## Task statement
Read the records beneath this task and copy every line that contains the string "SmartCar".

(Stored data)
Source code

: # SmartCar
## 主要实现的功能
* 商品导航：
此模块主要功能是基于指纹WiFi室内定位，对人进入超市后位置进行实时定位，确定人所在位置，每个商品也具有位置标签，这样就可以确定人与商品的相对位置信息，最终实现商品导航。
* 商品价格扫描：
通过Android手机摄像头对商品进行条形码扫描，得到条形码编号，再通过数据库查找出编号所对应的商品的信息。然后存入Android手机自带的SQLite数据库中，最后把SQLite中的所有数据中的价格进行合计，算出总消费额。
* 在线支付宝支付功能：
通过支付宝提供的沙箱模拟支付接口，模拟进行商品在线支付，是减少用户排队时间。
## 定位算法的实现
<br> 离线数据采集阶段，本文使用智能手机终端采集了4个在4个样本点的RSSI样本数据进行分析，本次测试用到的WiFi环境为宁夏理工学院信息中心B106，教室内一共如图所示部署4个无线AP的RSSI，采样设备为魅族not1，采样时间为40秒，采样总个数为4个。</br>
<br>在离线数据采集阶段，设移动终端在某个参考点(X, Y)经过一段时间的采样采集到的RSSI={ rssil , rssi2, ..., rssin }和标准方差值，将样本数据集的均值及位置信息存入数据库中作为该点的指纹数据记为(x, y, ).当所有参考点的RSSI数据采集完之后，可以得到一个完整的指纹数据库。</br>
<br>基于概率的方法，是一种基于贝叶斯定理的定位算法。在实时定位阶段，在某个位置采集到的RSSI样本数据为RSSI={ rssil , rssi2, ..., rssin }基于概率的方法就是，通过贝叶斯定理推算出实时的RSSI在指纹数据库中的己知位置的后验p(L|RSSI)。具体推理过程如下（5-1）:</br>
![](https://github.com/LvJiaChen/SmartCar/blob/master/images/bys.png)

## Solution to this task
: # SmartCar
![](https://github.com/LvJiaChen/SmartCar/blob/master/images/bys.png)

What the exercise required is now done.